Das Schiedsgericht wies die Gegenansprüche des Charterers zurück und verurteilte ihn zur Zahlung. Im Verfahren zur Vollstreckbarkeit des Schiedsspruchs beanstandete der Charterer, dass das Schiedsgericht (1) den von ihm gestellten Beweisantrag übergangen und (2) nicht erwogen habe, dass durch die Entfernung des Leitrades ein Mindestschaden entstanden sein müsse. Das Landgericht hob den Schiedsspruch auf, das Oberlandesgericht erklärte ihn für vollstreckbar.

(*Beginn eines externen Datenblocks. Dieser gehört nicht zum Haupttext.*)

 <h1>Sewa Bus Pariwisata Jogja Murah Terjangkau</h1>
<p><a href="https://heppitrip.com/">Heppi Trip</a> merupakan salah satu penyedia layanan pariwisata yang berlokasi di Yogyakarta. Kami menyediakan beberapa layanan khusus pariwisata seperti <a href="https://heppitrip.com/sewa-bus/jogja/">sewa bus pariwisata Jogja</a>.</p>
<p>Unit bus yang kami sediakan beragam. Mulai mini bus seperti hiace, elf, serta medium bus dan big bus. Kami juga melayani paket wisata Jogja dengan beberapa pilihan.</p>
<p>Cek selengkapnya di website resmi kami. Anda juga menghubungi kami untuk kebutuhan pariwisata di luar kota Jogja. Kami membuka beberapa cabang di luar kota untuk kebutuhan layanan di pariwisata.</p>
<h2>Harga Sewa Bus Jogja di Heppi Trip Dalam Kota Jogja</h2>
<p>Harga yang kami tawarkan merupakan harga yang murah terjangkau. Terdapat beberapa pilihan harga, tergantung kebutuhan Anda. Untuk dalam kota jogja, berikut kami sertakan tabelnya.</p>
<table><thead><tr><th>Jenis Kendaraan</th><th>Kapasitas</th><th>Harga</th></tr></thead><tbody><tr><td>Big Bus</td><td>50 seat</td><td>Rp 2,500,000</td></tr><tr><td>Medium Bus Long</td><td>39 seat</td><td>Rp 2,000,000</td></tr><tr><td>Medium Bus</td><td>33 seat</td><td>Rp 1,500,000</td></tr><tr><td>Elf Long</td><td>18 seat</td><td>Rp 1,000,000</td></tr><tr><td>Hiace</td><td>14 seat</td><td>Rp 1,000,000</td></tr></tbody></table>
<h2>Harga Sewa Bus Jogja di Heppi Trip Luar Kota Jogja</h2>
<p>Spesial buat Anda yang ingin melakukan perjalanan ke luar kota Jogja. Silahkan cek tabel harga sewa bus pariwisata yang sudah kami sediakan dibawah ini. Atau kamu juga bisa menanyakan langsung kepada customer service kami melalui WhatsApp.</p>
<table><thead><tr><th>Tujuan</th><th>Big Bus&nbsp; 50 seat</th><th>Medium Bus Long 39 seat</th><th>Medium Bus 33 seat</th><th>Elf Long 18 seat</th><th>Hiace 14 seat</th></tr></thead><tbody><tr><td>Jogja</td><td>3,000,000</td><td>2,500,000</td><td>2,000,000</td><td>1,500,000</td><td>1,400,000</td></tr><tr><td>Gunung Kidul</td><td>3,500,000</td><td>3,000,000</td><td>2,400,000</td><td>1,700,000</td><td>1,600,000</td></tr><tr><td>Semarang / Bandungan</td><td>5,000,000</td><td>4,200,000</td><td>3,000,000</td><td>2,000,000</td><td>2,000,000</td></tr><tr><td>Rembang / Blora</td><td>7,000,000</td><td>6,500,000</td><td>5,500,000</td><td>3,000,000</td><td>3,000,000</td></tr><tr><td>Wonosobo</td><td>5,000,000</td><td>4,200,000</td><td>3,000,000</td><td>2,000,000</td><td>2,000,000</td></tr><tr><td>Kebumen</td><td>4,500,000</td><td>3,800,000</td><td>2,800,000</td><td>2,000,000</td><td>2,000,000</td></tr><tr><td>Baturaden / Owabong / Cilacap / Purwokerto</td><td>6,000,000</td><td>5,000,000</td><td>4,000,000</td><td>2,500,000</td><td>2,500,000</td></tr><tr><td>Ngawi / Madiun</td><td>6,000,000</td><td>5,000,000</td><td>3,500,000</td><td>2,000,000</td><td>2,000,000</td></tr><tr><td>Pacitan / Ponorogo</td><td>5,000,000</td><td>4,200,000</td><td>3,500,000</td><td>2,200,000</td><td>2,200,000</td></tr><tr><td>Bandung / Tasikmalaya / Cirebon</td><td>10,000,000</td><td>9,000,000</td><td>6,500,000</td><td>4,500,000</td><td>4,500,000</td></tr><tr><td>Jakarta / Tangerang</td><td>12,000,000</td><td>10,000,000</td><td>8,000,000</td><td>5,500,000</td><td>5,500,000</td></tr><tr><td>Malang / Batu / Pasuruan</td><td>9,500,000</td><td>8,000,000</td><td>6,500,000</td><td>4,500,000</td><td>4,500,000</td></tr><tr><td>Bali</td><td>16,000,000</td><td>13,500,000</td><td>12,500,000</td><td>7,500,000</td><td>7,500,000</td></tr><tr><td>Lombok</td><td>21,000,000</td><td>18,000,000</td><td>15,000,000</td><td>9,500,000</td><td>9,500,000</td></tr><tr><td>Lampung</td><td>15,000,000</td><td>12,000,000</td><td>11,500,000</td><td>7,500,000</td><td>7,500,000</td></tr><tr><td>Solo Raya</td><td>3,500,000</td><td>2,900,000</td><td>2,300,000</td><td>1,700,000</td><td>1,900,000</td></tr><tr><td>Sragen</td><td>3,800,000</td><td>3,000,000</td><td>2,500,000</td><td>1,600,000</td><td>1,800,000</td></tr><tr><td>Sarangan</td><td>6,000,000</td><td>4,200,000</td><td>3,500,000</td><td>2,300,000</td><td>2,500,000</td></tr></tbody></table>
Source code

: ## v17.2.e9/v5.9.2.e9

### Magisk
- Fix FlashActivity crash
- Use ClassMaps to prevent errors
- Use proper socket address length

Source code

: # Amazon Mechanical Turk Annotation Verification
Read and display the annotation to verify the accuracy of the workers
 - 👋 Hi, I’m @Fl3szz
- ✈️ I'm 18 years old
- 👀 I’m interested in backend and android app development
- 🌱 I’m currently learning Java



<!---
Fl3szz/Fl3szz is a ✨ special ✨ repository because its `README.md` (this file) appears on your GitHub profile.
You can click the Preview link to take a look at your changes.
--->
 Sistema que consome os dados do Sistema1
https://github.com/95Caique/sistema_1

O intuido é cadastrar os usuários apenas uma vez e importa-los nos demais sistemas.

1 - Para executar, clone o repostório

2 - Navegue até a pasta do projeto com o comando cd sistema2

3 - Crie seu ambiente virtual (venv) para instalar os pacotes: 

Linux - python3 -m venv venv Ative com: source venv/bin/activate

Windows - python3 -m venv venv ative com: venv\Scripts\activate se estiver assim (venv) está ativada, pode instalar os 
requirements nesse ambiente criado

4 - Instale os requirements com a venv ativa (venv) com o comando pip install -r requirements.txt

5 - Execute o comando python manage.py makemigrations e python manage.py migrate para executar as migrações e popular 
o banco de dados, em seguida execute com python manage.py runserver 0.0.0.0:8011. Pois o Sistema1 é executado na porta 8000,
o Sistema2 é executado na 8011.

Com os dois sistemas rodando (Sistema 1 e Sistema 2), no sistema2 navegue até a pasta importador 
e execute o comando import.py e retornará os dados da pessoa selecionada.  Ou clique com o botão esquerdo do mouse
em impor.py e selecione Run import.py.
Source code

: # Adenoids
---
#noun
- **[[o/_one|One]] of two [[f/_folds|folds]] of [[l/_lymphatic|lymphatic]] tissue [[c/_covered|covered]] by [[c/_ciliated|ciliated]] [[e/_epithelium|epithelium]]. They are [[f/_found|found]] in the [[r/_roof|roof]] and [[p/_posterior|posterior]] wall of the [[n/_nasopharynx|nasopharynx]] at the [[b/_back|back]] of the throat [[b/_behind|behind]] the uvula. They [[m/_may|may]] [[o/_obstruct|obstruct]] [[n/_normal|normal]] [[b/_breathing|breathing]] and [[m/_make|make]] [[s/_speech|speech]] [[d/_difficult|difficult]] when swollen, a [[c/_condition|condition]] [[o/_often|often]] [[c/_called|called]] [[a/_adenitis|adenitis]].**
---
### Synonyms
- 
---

A u s d e n G r ü n d e n:
Wenn das Schiedsgericht einen erheblichen Beweisantrag einer Partei nicht berücksichtigt hat, kommt die Aufhebung des Schiedsspruchs in Betracht. Im vorliegenden Fall ist allerdings kein erheblicher Beweisantrag des Charterers übergangen worden, insbesondere nicht der Antrag, der sich auf die Umrechnung der bei dem anderen Schiffstyp ermittelten Energieersparnis bezog. Die Entscheidung des Schiedsgerichts beruhte darauf, dass erforderliche konkrete Daten des Schiffsbetriebes nicht vorlagen; mit ihr ist hinreichend auf den Beweisantrag des Charterers eingegangen worden. Auch dass das Schiedsgericht den Charterer nicht darauf hingewiesen hat, Ausführungen bezüglich eines möglichen abstrakten Mindestschadens zu machen, rechtfertigt nicht die Aufhebung des Schiedsspruches. Ein Verstoß gegen die Pflicht des Schiedsgerichts, Hinweise zu aus seiner Sicht maßgeblichen Gesichtspunkten zu geben, verstößt nicht grundsätzlich gegen den Anspruch auf rechtliches Gehör. Zwar ist der in Art. 103 Abs. 1 GG geregelte Anspruch auf rechtliches Gehör einer der Grundpfeiler des heutigen Schiedsgerichtswesens. Das Grundrecht garantiert allerdings lediglich eine „verfassungs- rechtliche Mindestausstattung”. Die Voraussetzungen für die Feststellung eines abstrakten Mindestschadens lagen nicht vor, insbesondere nachdem das Schiedsgericht vergeblich versucht hat, zumindest Grundlagen für eine Schadensschätzung zu erarbeiten. Abgesehen davon hat sich das Schiedsgericht bei seiner Entscheidung nicht auf den Gesichtspunkt des abstrakten Mindestschadens gestützt. Wenn jedoch das Schiedsgericht selbst hieran nicht gedacht hat, konnte es keinen entsprechenden Hinweis geben. Soweit das Schiedsgericht eine Rechtsgrundlage übersehen haben sollte, liegt allenfalls ein einfacher rechtlicher Fehler vor, der nicht unter die Aufhebungsgründe des § 1041 ZPO fällt. Schließlich ist auch nicht ersichtlich, dass der anwaltlich vertretene Charterer überhaupt eines solchen Hinweises bedurfte. Die mit einer Schadensschätzung zusammenhängenden Fragen sind mit den Sachverständigen ausgiebig diskutiert worden. Darauf, ob das Ergebnis des Schiedsspruchs richtig ist, kommt es im Verfahren der Vollstreckbarerklärung nicht an.